Toward plant breeding for multicrop systems
Publication: PNAS Vol. 20 No. 14
Program leads from the Legume and Crop Stewardship Programs at The Land Institute released a paper detailing the ability of diverse cropping systems to address critical environmental issues connected to modern agricultural production and the subsequent need to pursue shifts in plant breeding, private sector, and policy initiatives to advance the adoption of multicrop systems on agricultural landscapes.

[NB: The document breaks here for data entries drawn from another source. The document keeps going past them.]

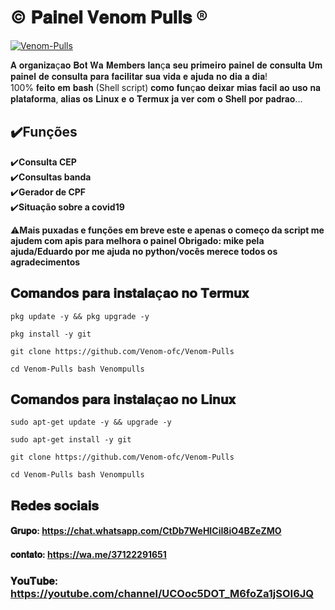 # © 𝐏𝐚𝐢𝐧𝐞𝐥 𝐕𝐞𝐧𝐨𝐦 𝐏𝐮𝐥𝐥𝐬 ® 
 <div> <a href="https://ibb.co/mFtmFp6"><img src="https://i.ibb.co/JF2NFZ5/Venom-Pulls.jpg" alt="Venom-Pulls" border="0"></a>
 </div>   

 𝐀 𝐨𝐫𝐠𝐚𝐧𝐢𝐳𝐚ç𝐚𝐨 𝐁𝐨𝐭 𝐖𝐚 𝐌𝐞𝐦𝐛𝐞𝐫𝐬 𝐥𝐚𝐧ç𝐚 𝐬𝐞𝐮 𝐩𝐫𝐢𝐦𝐞𝐢𝐫𝐨 𝐩𝐚𝐢𝐧𝐞𝐥 𝐝𝐞 𝐜𝐨𝐧𝐬𝐮𝐥𝐭𝐚 
𝐔𝐦 𝐩𝐚𝐢𝐧𝐞𝐥 𝐝𝐞 𝐜𝐨𝐧𝐬𝐮𝐥𝐭𝐚 𝐩𝐚𝐫𝐚 𝐟𝐚𝐜𝐢𝐥𝐢𝐭𝐚𝐫 𝐬𝐮𝐚 𝐯𝐢𝐝𝐚 𝐞 𝐚𝐣𝐮𝐝𝐚 𝐧𝐨 𝐝𝐢𝐚 𝐚 𝐝𝐢𝐚!  
100% 𝐟𝐞𝐢𝐭𝐨 𝐞𝐦 𝐛𝐚𝐬𝐡 (Shell script) 𝐜𝐨𝐦𝐨 𝐟𝐮𝐧ç𝐚𝐨 𝐝𝐞𝐢𝐱𝐚𝐫 𝐦𝐢𝐚𝐬 𝐟𝐚𝐜𝐢𝐥 𝐚𝐨 𝐮𝐬𝐨 𝐧𝐚 𝐩𝐥𝐚𝐭𝐚𝐟𝐨𝐫𝐦𝐚, 
𝐚𝐥𝐢𝐚𝐬 𝐨𝐬 𝐋𝐢𝐧𝐮𝐱 𝐞 𝐨 𝐓𝐞𝐫𝐦𝐮𝐱 𝐣𝐚 𝐯𝐞𝐫 𝐜𝐨𝐦 𝐨 𝐒𝐡𝐞𝐥𝐥 𝐩𝐨𝐫 𝐩𝐚𝐝𝐫𝐚𝐨...  

## ✔️**Funções** 

✔️**Consulta CEP**  
✔️**Consultas banda**  
✔️**Gerador de CPF**  
✔️**Situação sobre a covid19** 


 ⚠️**Mais puxadas e funções em breve este e apenas o começo da script me ajudem com apis para melhora o painel Obrigado: mike pela ajuda/Eduardo por me ajuda no python/vocês merece todos os agradecimentos**   

## 𝐂𝐨𝐦𝐚𝐧𝐝𝐨𝐬 𝐩𝐚𝐫𝐚 𝐢𝐧𝐬𝐭𝐚𝐥𝐚ç𝐚𝐨 𝐧𝐨 𝐓𝐞𝐫𝐦𝐮𝐱 

``` 
pkg update -y && pkg upgrade -y 

pkg install -y git 

git clone https://github.com/Venom-ofc/Venom-Pulls

cd Venom-Pulls bash Venompulls 

``` 
## 𝐂𝐨𝐦𝐚𝐧𝐝𝐨𝐬 𝐩𝐚𝐫𝐚 𝐢𝐧𝐬𝐭𝐚𝐥𝐚ç𝐚𝐨 𝐧𝐨 𝐋𝐢𝐧𝐮𝐱 

``` 
sudo apt-get update -y && upgrade -y

sudo apt-get install -y git 

git clone https://github.com/Venom-ofc/Venom-Pulls

cd Venom-Pulls bash Venompulls

``` 

## 𝐑𝐞𝐝𝐞𝐬 𝐬𝐨𝐜𝐢𝐚𝐢𝐬 

#### 𝐆𝐫𝐮𝐩𝐨: https://chat.whatsapp.com/CtDb7WeHICiI8iO4BZeZMO  

#### 𝐜𝐨𝐧𝐭𝐚𝐭𝐨: https://wa.me/37122291651 

### 𝐘𝐨𝐮𝐓𝐮𝐛𝐞: https://youtube.com/channel/UCOoc5DOT_M6foZa1jSOI6JQ
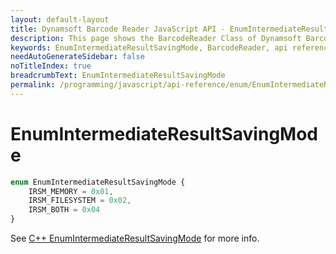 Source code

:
 ```yaml
---
layout: default-layout
title: Dynamsoft Barcode Reader JavaScript API - EnumIntermediateResultSavingMode
description: This page shows the BarcodeReader Class of Dynamsoft Barcode Reader JavaScript SDK.
keywords: EnumIntermediateResultSavingMode, BarcodeReader, api reference, javascript, js
needAutoGenerateSidebar: false
noTitleIndex: true
breadcrumbText: EnumIntermediateResultSavingMode
permalink: /programming/javascript/api-reference/enum/EnumIntermediateResultSavingMode.html
---
```



# EnumIntermediateResultSavingMode

```ts
enum EnumIntermediateResultSavingMode { 
    IRSM_MEMORY = 0x01, 
    IRSM_FILESYSTEM = 0x02, 
    IRSM_BOTH = 0x04 
}
```

See [C++ EnumIntermediateResultSavingMode](https://www.dynamsoft.com/barcode-reader/parameters/enum/result-enums.html?ver=latest#intermediateresultsavingmode) for more info.
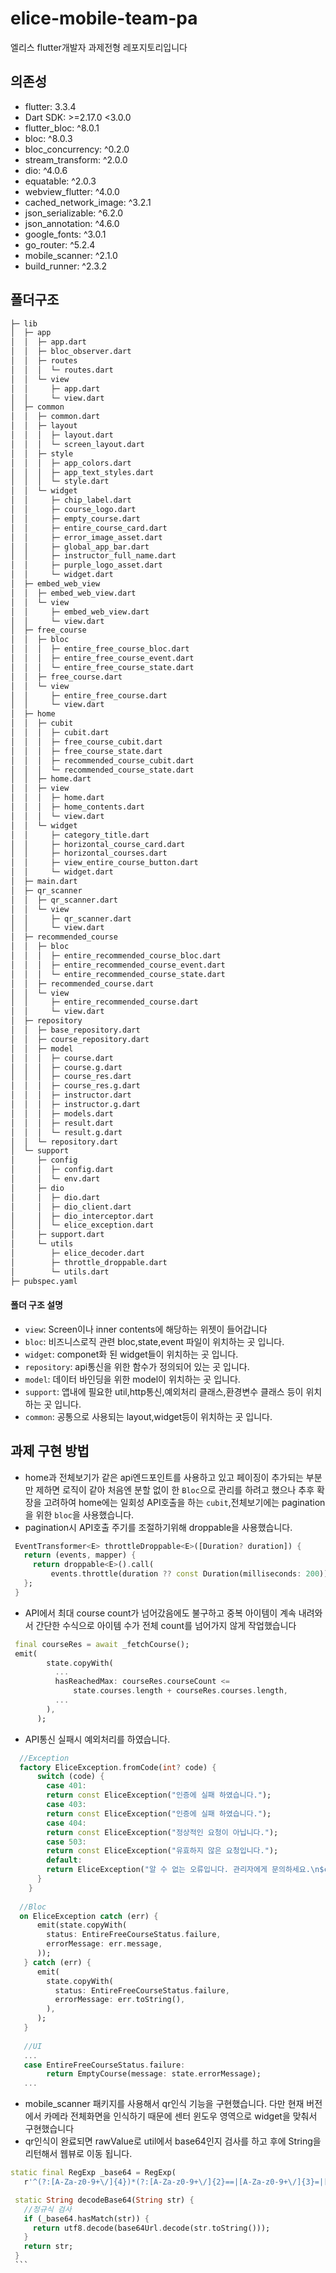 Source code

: # elice-mobile-team-pa
엘리스 flutter개발자 과제전형 레포지토리입니다
## 의존성
- flutter: 3.3.4
- Dart SDK: >=2.17.0 <3.0.0
- flutter_bloc: ^8.0.1  
- bloc: ^8.0.3  
- bloc_concurrency: ^0.2.0  
- stream_transform: ^2.0.0   
- dio: ^4.0.6  
- equatable: ^2.0.3  
- webview_flutter: ^4.0.0  
- cached_network_image: ^3.2.1  
- json_serializable: ^6.2.0  
- json_annotation: ^4.6.0  
- google_fonts: ^3.0.1  
- go_router: ^5.2.4   
- mobile_scanner: ^2.1.0
- build_runner: ^2.3.2
## 폴더구조
```bash
├─ lib
│  ├─ app
│  │  ├─ app.dart
│  │  ├─ bloc_observer.dart
│  │  ├─ routes
│  │  │  └─ routes.dart
│  │  └─ view
│  │     ├─ app.dart
│  │     └─ view.dart
│  ├─ common
│  │  ├─ common.dart
│  │  ├─ layout
│  │  │  ├─ layout.dart
│  │  │  └─ screen_layout.dart
│  │  ├─ style
│  │  │  ├─ app_colors.dart
│  │  │  ├─ app_text_styles.dart
│  │  │  └─ style.dart
│  │  └─ widget
│  │     ├─ chip_label.dart
│  │     ├─ course_logo.dart
│  │     ├─ empty_course.dart
│  │     ├─ entire_course_card.dart
│  │     ├─ error_image_asset.dart
│  │     ├─ global_app_bar.dart
│  │     ├─ instructor_full_name.dart
│  │     ├─ purple_logo_asset.dart
│  │     └─ widget.dart
│  ├─ embed_web_view
│  │  ├─ embed_web_view.dart
│  │  └─ view
│  │     ├─ embed_web_view.dart
│  │     └─ view.dart
│  ├─ free_course
│  │  ├─ bloc
│  │  │  ├─ entire_free_course_bloc.dart
│  │  │  ├─ entire_free_course_event.dart
│  │  │  └─ entire_free_course_state.dart
│  │  ├─ free_course.dart
│  │  └─ view
│  │     ├─ entire_free_course.dart
│  │     └─ view.dart
│  ├─ home
│  │  ├─ cubit
│  │  │  ├─ cubit.dart
│  │  │  ├─ free_course_cubit.dart
│  │  │  ├─ free_course_state.dart
│  │  │  ├─ recommended_course_cubit.dart
│  │  │  └─ recommended_course_state.dart
│  │  ├─ home.dart
│  │  ├─ view
│  │  │  ├─ home.dart
│  │  │  ├─ home_contents.dart
│  │  │  └─ view.dart
│  │  └─ widget
│  │     ├─ category_title.dart
│  │     ├─ horizontal_course_card.dart
│  │     ├─ horizontal_courses.dart
│  │     ├─ view_entire_course_button.dart
│  │     └─ widget.dart
│  ├─ main.dart
│  ├─ qr_scanner
│  │  ├─ qr_scanner.dart
│  │  └─ view
│  │     ├─ qr_scanner.dart
│  │     └─ view.dart
│  ├─ recommended_course
│  │  ├─ bloc
│  │  │  ├─ entire_recommended_course_bloc.dart
│  │  │  ├─ entire_recommended_course_event.dart
│  │  │  └─ entire_recommended_course_state.dart
│  │  ├─ recommended_course.dart
│  │  └─ view
│  │     ├─ entire_recommended_course.dart
│  │     └─ view.dart
│  ├─ repository
│  │  ├─ base_repository.dart
│  │  ├─ course_repository.dart
│  │  ├─ model
│  │  │  ├─ course.dart
│  │  │  ├─ course.g.dart
│  │  │  ├─ course_res.dart
│  │  │  ├─ course_res.g.dart
│  │  │  ├─ instructor.dart
│  │  │  ├─ instructor.g.dart
│  │  │  ├─ models.dart
│  │  │  ├─ result.dart
│  │  │  └─ result.g.dart
│  │  └─ repository.dart
│  └─ support
│     ├─ config
│     │  ├─ config.dart
│     │  └─ env.dart
│     ├─ dio
│     │  ├─ dio.dart
│     │  ├─ dio_client.dart
│     │  ├─ dio_interceptor.dart
│     │  └─ elice_exception.dart
│     ├─ support.dart
│     └─ utils
│        ├─ elice_decoder.dart
│        ├─ throttle_droppable.dart
│        └─ utils.dart
├─ pubspec.yaml
``` 

#### 폴더 구조 설명
- `view`: Screen이나 inner contents에 해당하는 위젯이 들어갑니다
- `bloc`: 비즈니스로직 관련 bloc,state,event 파일이 위치하는 곳 입니다.
- `widget`: componet화 된 widget들이 위치하는 곳 입니다.
- `repository`: api통신을 위한 함수가 정의되어 있는 곳 입니다.
- `model`: 데이터 바인딩을 위한 model이 위치하는 곳 입니다.
- `support`: 앱내에 필요한 util,http통신,예외처리 클래스,환경변수 클래스 등이 위치하는 곳 입니다.
- `common`: 공통으로 사용되는 layout,widget등이 위치하는 곳 입니다.
## 과제 구현 방법
- home과 전체보기가 같은 api엔드포인트를 사용하고 있고 페이징이 추가되는 부분만 제하면 로직이 같아 처음엔 분할 없이 한 `Bloc`으로 관리를 하려고 했으나 추후 확장을 고려하여 home에는 일회성 API호출을 하는 `cubit`,전체보기에는 pagination을 위한 `bloc`을 사용했습니다.
-  pagination시 API호출 주기를 조절하기위해 droppable을 사용했습니다.
```dart
 EventTransformer<E> throttleDroppable<E>([Duration? duration]) {
   return (events, mapper) {
     return droppable<E>().call(
         events.throttle(duration ?? const Duration(milliseconds: 200)), mapper);
   };
 }

```
- API에서 최대 course count가 넘어갔음에도 불구하고 중복 아이템이 계속 내려와서 간단한 수식으로 아이템 수가 전체 count를 넘어가지 않게 작업했습니다
```dart
 final courseRes = await _fetchCourse();
 emit(
        state.copyWith(
          ...
          hasReachedMax: courseRes.courseCount <=
              state.courses.length + courseRes.courses.length,
          ...
        ),
      );
```
- API통신 실패시 예외처리를 하였습니다.
```dart
  //Exception
  factory EliceException.fromCode(int? code) {
      switch (code) {
      	case 401:
        return const EliceException("인증에 실패 하였습니다.");
      	case 403:
        return const EliceException("인증에 실패 하였습니다.");
      	case 404:
        return const EliceException("정상적인 요청이 아닙니다.");
        case 503:
        return const EliceException("유효하지 않은 요청입니다.");
        default:
        return EliceException("알 수 없는 오류입니다. 관리자에게 문의하세요.\n$code");
      }
    }
    
  //Bloc
  on EliceException catch (err) {
      emit(state.copyWith(
        status: EntireFreeCourseStatus.failure,
        errorMessage: err.message,
      ));
   } catch (err) {
      emit(
        state.copyWith(
          status: EntireFreeCourseStatus.failure,
          errorMessage: err.toString(),
        ),
      );
   }
    
   //UI
   ...
   case EntireFreeCourseStatus.failure:
        return EmptyCourse(message: state.errorMessage);
   ...
   ```
   - mobile_scanner 패키지를 사용해서 qr인식 기능을 구현했습니다. 다만 현재 버전에서 카메라 전체화면을 인식하기 때문에 센터 윈도우 영역으로 widget을 맞춰서 구현했습니다
   - qr인식이 완료되면 rawValue로 util에서 base64인지 검사를 하고 후에 String을 리턴해서 웹뷰로 이동 됩니다.
   ```dart
   static final RegExp _base64 = RegExp(
      r'^(?:[A-Za-z0-9+\/]{4})*(?:[A-Za-z0-9+\/]{2}==|[A-Za-z0-9+\/]{3}=|[A-Za-z0-9+\/]{4})$');

    static String decodeBase64(String str) {
      //정규식 검사
      if (_base64.hasMatch(str)) {
        return utf8.decode(base64Url.decode(str.toString()));
      }
      return str;
    }
    ```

Increasing cropping system diversity has great potential to address environmental problems associated with modern agriculture, such as erosion, soil carbon loss, nutrient runoff, water pollution, and loss of biodiversity. As with other agricultural sciences, plant breeding has primarily been conducted in the context of dominant monoculture cropping systems, with little focus on multicrop systems. Multicrop systems have increased temporal and/or spatial diversity and include a diverse set of crops and practices. In order to support a transition to multicrop systems, plant breeders must shift their breeding programs and objectives to better represent more diverse systems, including diverse rotations, alternate-season crops, ecosystem service crops, and intercropping systems. The degree to which breeding methods need to change will depend on the cropping system context in question. Plant breeding alone, however, cannot drive adoption of multicrop systems. Alongside shifts in breeding approaches, changes are needed within broader research, private sector, and policy contexts. These changes include policies and investments that support a transition to multicrop systems, increased collaboration across disciplines to support cropping system development, and leadership from both the public and private sectors to develop and promote adoption of new cultivars.